In the following article I would like to conclude the topic of negotiation communication training, by listing, in a more detailed way, the interpersonal communicative abilities, explaining the importance of culture shock and self-awareness acquisition.

  • Code Switching: the negotiator must manage the change of communication codes (linguistic code and non-verbal code), in order to adapt to the interlocutor. Making your interlocutor understand you requires an active effort of adaptation, a willingness to change your repertoire and to get closer to other people. Whoever imposes a one-way adaptation effort on the interlocutor (one-way adaptation) and does not think about others understanding him/her, automatically creates barriers to communication.
  • Topic Shifting: the change of subject. The negotiator must understand which techniques need to be adopted to slip from unproductive conversations, to get away from dangerous or useless topics, to avoid touching critical points of other cultures, creating offense, resentment or stiffening. These skills – like other abilities – are useful in every communicative context, such as in a communication between friends, colleagues, companies, as well as in diplomatic communication.
  • Turn Taking: conversational turns management. There are certain cultures that accept others to interfere in their speech, and others in which the respect for speaking turns is essential. Turn taking includes conversational turns management skills, turn taking abilities, turn defence skills, turn transfer abilities, the capability of open and close conversational lines, etc. All these techniques need to be refined for both intra- and inter-cultural communication.
  • Self-monitoring: the ability to self-analyse, to understand how we are communicating (which style we are using), to recognize internal emotional states, one’s own tiredness, or frustration, or joy, expectation or disgust, knowing how to recognize those inner emotions that animate us during conversation or negotiation.
  • Others-monitoring: the ability to analyse and decode the inner emotional states of our interlocutors, to recognize his/her state of fatigue, energy, euphoria, dejection, etc., to know how to perceive the participants mutual influences, to grasp the power relations in the counterpart groups and to understand the degree of interest in our proposals and the right moment for closing.
  • Empathy: the ability to understand others’ points of view, from within their value systems and cultural contexts and to understand the value of their communicative moves based on the culture that generates them.
  • Linguistic Competence: the ability to use language, choice of words and repertoires, showing a deep knowledge of the language.
  • Paralinguistic Competence: the ability to use and strategically manage the non-verbal elements of speech, such as tones, pauses, silences, etc.
  • Kinesic Competence: the ability to communicate through body movements (body language). Movements management can be one of the strongest traps in intercultural communication, where some cultures – such as the Italian one – normally use broad body movements and gesticulations, while others – such as oriental cultures- use a greater demeanour, while retaining their body expressions.
  • Proxemic Competence: the ability to communicate through space and personal distances management. For example, Latin and Arab cultures accept and consider closer interpersonal distances normal, while northern European cultures don’t.
  • Socio-environmental Decoding Competence: the ability to interpret and understand “what is happening here” in relation to what is taking place during the conversation or the interaction. The negotiator must know how to recognize a conflict within the members of the counterpart group (intra-group conflict) and how to grasp the different positions, the trajectories of approach and relaxation, the different roles assumed and the moves of the interlocutors.

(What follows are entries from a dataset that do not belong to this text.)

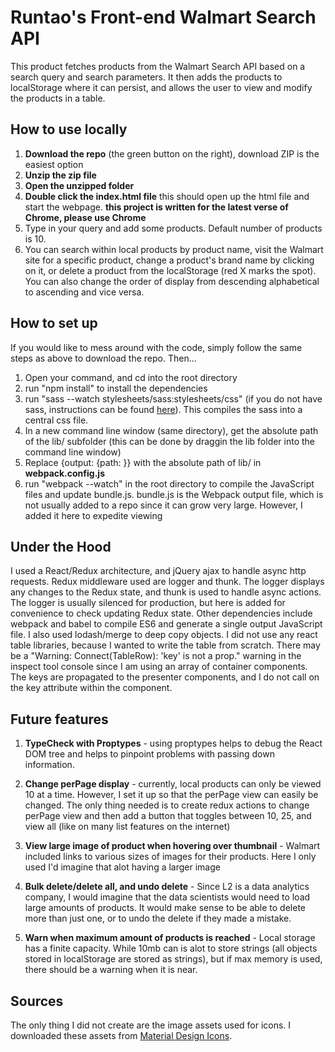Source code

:# Runtao's Front-end Walmart Search API
This product fetches products from the Walmart Search API based on a search query and search parameters. It then adds the products to localStorage where it can persist, and allows the user to view and modify the products in a table.

## How to use locally
1. **Download the repo** (the green button on the right), download ZIP is the easiest option
2. **Unzip the zip file**
3. **Open the unzipped folder**
4. **Double click the index.html file** this should open up the html file and start the webpage. **this project is written for the latest verse of Chrome, please use Chrome**
5. Type in your query and add some products. Default number of products is 10.
6. You can search within local products by product name, visit the Walmart site for a specific product, change a product's brand name by clicking on it, or delete a product from the localStorage (red X marks the spot). You can also change the order of display from descending alphabetical to ascending and vice versa.


## How to set up
If you would like to mess around with the code, simply follow the same steps as above to download the repo. Then...
1. Open your command, and cd into the root directory
2. run "npm install" to install the dependencies
3. run "sass --watch stylesheets/sass:stylesheets/css" (if you do not have sass, instructions can be found [here](http://sass-lang.com/install)). This compiles the sass into a central css file.
4. In a new command line window (same directory), get the absolute path of the lib/ subfolder (this can be done by draggin the lib folder into the command line window)
5. Replace {output: {path: }} with the absolute path of lib/ in **webpack.config.js**
6. run "webpack --watch" in the root directory to compile the JavaScript files and update bundle.js. bundle.js is the Webpack output file, which is not usually added to a repo since it can grow very large. However, I added it here to expedite viewing


## Under the Hood
I used a React/Redux architecture, and jQuery ajax to handle async http requests. Redux middleware used are logger and thunk. The logger displays any changes to the Redux state, and thunk is used to handle async actions. The logger is usually silenced for production, but here is added for convenience to check updating Redux state. Other dependencies include webpack and babel to compile ES6 and generate a single output JavaScript file. I also used lodash/merge to deep copy objects. I did not use any react table libraries, because I wanted to write the table from scratch. There may be a "Warning: Connect(TableRow): 'key' is not a prop." warning in the inspect tool console since I am using an array of container components. The keys are propagated to the presenter components, and I do not call on the key attribute within the component.

## Future features
 1. **TypeCheck with Proptypes** - using proptypes helps to debug the React DOM tree and helps to pinpoint problems with passing down information.

 2. **Change perPage display** - currently, local products can only be viewed 10 at a time. However, I set it up so that the perPage view can easily be changed. The only thing needed is to create redux actions to change perPage view and then add a button that toggles between 10, 25, and view all (like on many list features on the internet)

 3. **View large image of product when hovering over thumbnail** - Walmart included links to various sizes of images for their products. Here I only used  I'd imagine that alot having a larger image

 4. **Bulk delete/delete all, and undo delete** - Since L2 is a data analytics company, I would imagine that the data scientists would need to load large amounts of products. It would make sense to be able to delete more than just one, or to undo the delete if they made a mistake.

 5. **Warn when maximum amount of products is reached** - Local storage has a finite capacity. While 10mb can is alot to store strings (all objects stored in localStorage are stored as strings), but if max memory is used, there should be a warning when it is near.

## Sources
The only thing I did not create are the image assets used for icons. I downloaded these assets from [Material Design Icons](https://materialdesignicons.com/).
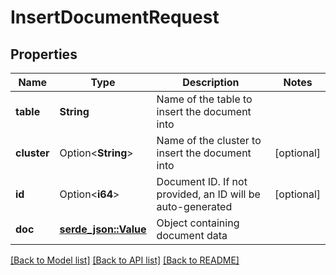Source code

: # InsertDocumentRequest

## Properties

Name | Type | Description | Notes
------------ | ------------- | ------------- | -------------
**table** | **String** | Name of the table to insert the document into | 
**cluster** | Option<**String**> | Name of the cluster to insert the document into | [optional]
**id** | Option<**i64**> | Document ID. If not provided, an ID will be auto-generated  | [optional]
**doc** | [**serde_json::Value**](.md) | Object containing document data  | 

[[Back to Model list]](../README.md#documentation-for-models) [[Back to API list]](../README.md#documentation-for-api-endpoints) [[Back to README]](../README.md)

Both intra-cultural and intercultural negotiators need to be prepared for Reality Shock (or culture shock). Reality Shock can arise from the sudden realization that:

  1. others don’t follow our rules;
  2. others have different background values;
  3. others don’t have the same goals as we do;
  4. others do not behave like us, or even like we want them to behave;
  5. some negotiators are in bad faith and dishonest: they do not seek a win-win approach, but only a personal advantage;
  6. even with the greatest amount of goodwill, some negotiations escape comprehensibility and observable behaviours do not fit into rational logic.

The difference between an experienced negotiator and an apprentice negotiator is the degree of damage that reality shock does: low or zero for the expert, devastating for the apprentice.

The clash with reality can cause a shock, which can be followed by:

  1. a positive process, reached thanks to the analysis of diversity, the acceptance of what can be accepted (without running into the extremes of radical unconditional acceptance), that leads the negotiator to improve his/her own cultural knowledge; or…
  2. a negative process, caused by a fall of the emotional state, a rejection of reality that leads the negotiator to take refuge in his/her own cultural arena. The result, in this case, is often a withdrawal.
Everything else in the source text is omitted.